## Problem to solve
Provide only the number of lines in the listing that contain the word "noise".
^^^^
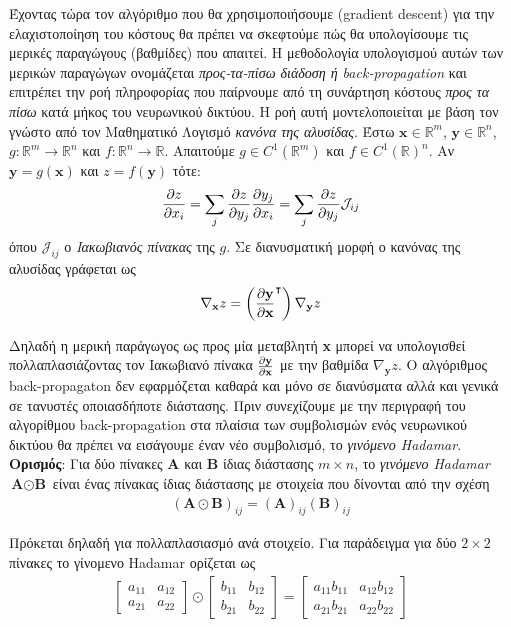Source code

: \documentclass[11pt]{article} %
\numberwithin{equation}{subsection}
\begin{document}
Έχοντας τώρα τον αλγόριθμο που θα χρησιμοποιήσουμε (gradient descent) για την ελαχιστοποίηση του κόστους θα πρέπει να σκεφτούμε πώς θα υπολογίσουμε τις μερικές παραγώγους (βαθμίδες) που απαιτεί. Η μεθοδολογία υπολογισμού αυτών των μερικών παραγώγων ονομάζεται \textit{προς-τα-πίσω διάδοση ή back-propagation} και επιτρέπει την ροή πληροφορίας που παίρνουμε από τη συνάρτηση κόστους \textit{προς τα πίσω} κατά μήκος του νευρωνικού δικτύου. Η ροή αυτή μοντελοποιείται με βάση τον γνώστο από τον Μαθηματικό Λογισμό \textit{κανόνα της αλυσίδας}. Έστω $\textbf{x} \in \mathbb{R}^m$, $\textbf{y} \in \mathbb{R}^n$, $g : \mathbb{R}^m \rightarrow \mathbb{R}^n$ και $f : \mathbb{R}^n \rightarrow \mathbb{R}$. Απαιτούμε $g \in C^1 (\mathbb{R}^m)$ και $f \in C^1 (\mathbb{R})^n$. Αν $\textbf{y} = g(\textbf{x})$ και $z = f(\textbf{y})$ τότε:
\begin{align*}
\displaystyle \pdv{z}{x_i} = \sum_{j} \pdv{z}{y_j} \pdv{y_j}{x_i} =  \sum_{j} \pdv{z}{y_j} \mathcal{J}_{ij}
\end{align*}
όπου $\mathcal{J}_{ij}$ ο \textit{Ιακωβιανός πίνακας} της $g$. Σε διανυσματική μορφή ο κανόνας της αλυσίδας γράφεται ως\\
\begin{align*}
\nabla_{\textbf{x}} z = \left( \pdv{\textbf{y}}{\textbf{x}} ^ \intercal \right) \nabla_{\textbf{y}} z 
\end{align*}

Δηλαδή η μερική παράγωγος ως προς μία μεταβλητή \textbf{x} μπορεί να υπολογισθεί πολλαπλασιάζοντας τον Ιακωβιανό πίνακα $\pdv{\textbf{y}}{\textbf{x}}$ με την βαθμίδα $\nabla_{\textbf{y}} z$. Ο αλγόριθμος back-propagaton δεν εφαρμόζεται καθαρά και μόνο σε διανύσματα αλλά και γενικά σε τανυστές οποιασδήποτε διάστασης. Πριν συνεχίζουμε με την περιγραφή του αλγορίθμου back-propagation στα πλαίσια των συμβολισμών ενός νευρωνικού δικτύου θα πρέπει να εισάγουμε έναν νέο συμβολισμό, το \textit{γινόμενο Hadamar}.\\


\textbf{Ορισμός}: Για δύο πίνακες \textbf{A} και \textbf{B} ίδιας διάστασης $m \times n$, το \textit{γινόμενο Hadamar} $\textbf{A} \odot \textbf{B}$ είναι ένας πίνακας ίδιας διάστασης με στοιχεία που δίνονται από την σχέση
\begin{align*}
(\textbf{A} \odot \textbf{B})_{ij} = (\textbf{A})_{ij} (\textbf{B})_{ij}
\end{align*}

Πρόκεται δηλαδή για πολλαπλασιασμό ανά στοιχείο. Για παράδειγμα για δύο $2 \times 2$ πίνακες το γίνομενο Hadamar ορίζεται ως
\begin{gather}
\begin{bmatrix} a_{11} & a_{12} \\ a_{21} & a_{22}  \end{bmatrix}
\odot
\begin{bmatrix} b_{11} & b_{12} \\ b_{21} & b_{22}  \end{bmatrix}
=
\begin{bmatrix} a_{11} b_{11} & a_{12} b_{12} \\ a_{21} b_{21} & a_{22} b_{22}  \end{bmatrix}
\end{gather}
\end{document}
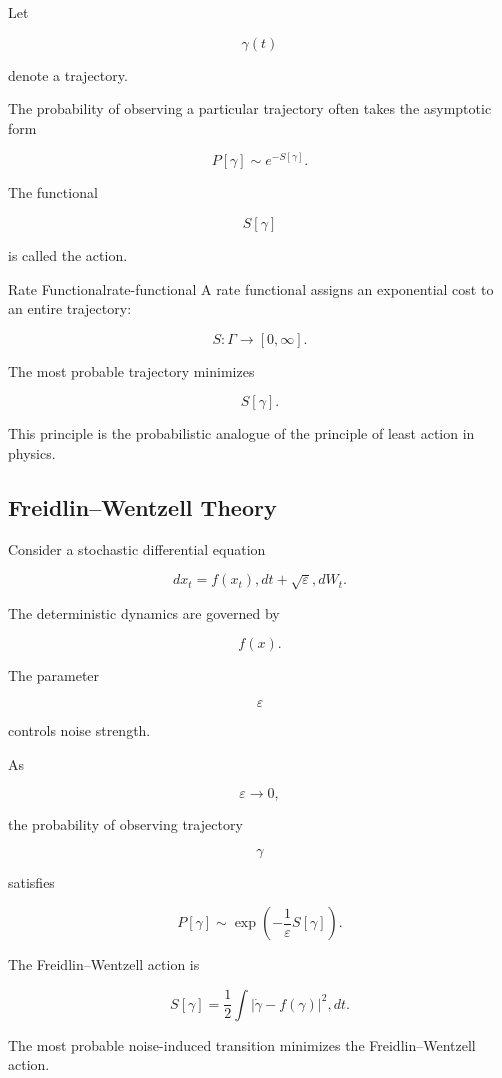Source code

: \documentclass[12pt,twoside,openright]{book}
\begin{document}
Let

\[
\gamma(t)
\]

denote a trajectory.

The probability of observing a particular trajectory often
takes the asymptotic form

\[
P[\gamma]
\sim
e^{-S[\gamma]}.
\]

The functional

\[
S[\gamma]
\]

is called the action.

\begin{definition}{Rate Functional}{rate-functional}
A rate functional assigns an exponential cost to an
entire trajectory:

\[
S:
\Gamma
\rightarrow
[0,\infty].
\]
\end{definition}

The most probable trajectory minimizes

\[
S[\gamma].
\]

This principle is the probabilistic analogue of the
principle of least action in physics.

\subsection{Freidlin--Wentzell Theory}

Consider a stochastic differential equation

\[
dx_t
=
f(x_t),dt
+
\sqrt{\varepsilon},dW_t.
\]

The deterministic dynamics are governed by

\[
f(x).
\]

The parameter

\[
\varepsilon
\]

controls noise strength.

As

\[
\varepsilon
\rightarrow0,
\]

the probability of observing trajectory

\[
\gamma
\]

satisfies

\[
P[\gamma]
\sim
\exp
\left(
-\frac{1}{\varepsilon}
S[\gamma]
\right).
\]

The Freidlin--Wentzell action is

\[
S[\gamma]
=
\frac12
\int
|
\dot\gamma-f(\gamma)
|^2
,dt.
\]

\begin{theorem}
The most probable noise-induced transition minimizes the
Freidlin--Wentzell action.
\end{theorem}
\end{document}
^^^^
## Expected answer
2